Les jumelles et Thaïs posent donc leur plateau sur la table et s'assoient, l'air de rien. Je pense qu'elles n'ont même pas remarqué l'absence des deux filles. Ou alors, elles s'en moquent. Il est vrai que ce n'est pas le grand amour entre Thaïs et Lucie, et comme Anaelle et Maëlle sont plus proches de Thaïs, elles la suivent dans son manque total d'attention envers Lucie.

En réalité, je préfère largement l'ignorance paisible instaurée entre Thaïs et Lucie, comparée à une époque où elles ne pouvaient même pas se trouver dans la même pièce. Cependant, j'aimerais savoir ce qui a provoqué cette animosité entre elles, alors qu'elles étaient auparavant très proches. Mais ce n'est pas faute d'avoir demandé maintes fois, je n'ai jamais eu de réponses, d'un côté comme de l'autre.

-Bon, je vais les voir, lance Éloïse.

Nous la regardons partir, puis je me retourne vers mon assiette. Inutile d'assister à la scène qui va suivre. Pourtant, je le regrette bien vite lorsque je remarque que les sourcils de Gwen se froncent et qu'elle ouvre légèrement la bouche, comme toujours lorsqu'elle est prise au dépourvu. Je suis son regard et croise celui d'Éloïse, plein d'un mélange de pitié, de colère, d'incompréhension et d'une dernière émotion que je n'arrive pas à identifier. Assise à côté de Solenn, et en face de Lucie, elle me dévisage avec tant d'instance que je finis par détourner les yeux, non sans noter avant le sourire qui flotte sur les lèvres de la blonde, celui d'un chat qui aurait mangé le canari de la voisine. Un mélange de satisfaction, de plaisir et un chouia de culpabilité. Mais cette dernière est tellement infime, se noyant dans les autres émotions néfastes, que je pense que je l'ai inventé.
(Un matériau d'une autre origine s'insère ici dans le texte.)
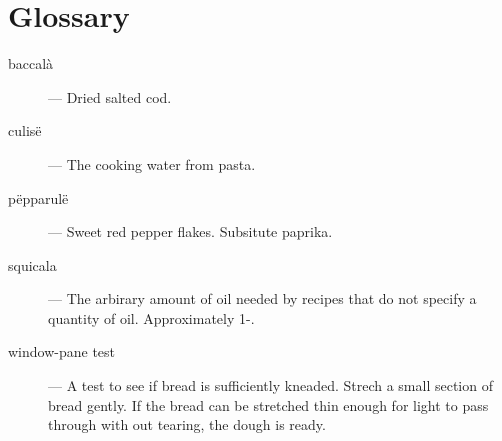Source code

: \documentclass{book}
\begin{document}


\chapter{Glossary}
\begin{description}
\item[baccal\`a] --- Dried salted cod.
\item[culis\"e] --- The cooking water from pasta.
\item[p\"epparul\"e] --- Sweet red pepper flakes. Subsitute paprika.
\item[squicala] --- The arbirary amount of oil needed by recipes that do not specify a quantity of oil. Approximately 1-.
\item[window-pane test] --- A test to see if bread is sufficiently kneaded. Strech a small section of bread gently. If the bread can be stretched thin enough for light to pass through with out tearing, the dough is ready.
\end{description}

\printindex
\end{document}
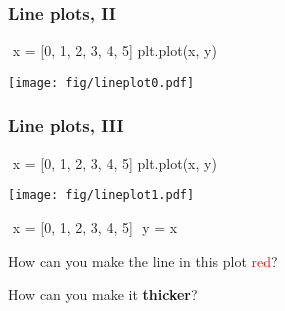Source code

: \documentclass[english,serif,mathserif,xcolor=pdftex,dvipsnames,table]{beamer}
\begin{document}
\begin{frame}[fragile]
  \frametitle{Line plots, II}
\begin{semiverbatim}\small
\In \,\,x = [0, 1, 2, 3, 4, 5]
\In {}
\In plt.plot(x, y)
\end{semiverbatim}
  \begin{center}
    \texttt{[image: fig/lineplot0.pdf]}
  \end{center}
\end{frame}


\begin{frame}[fragile]
  \frametitle{Line plots, III}
\begin{semiverbatim}\small
\In \,\,x = [0, 1, 2, 3, 4, 5]
\In {}
\In plt.plot(x, y)
\end{semiverbatim}
  \begin{center}
    \texttt{[image: fig/lineplot1.pdf]}
  \end{center}
\end{frame}


\begin{frame}[fragile]
  \begin{exercise*}[3.G]

\begin{semiverbatim}\small
\In \,\,x = [0, 1, 2, 3, 4, 5]
\In \,\,y = x
\In {}
\end{semiverbatim}

    How can you make the line in this plot \textcolor{red}{red}?

    \+
    How can you make it \textbf{thicker}?
  \end{exercise*}
\end{frame}





\end{document}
Je commence à attaquer mon plat, c'est à dire un sauté de porc avec une purée de pommes de terre et des brocolis. Je commence à tout ça dans mon assiette, la boule au ventre, quand quelqu'un me tape sur l'épaule. Je relève la tête mais ne me retourne pas immédiatement. Je prends d'abord le temps d'observer le visage des filles.

Gwen a le visage fermé et fixe un point derrière mon épaule droite. Thaïs, à côté de moi, regarde un instant dans la même direction, fronce les sourcils, m'examine, et finit par poser ses couverts. Elle croise ses petites mains sous son menton et fixe elle aussi la personne qui m'a tapé sur l'épaule, la tête légèrement penchée sur la droite et les yeux plissés. Maëlle s'évertue avec beaucoup (trop) d'application à essayer de piquer sa purée avec sa fourchette et Anaelle s'intéresse soudainement à ses couverts, se découvrant subitement une passion pour l'argenterie.

Je tente d'évaluer la menace en me basant sur les réactions de la tablée qui m'entoure. Gwen est méfiante, Thaïs sur la défensive et les jumelles, faussement désintéressées.

Je prends une longue inspiration, bloque mon souffle, et le libère doucement en me tournant vers l'objet de l'attention générale, situé dans mon dos.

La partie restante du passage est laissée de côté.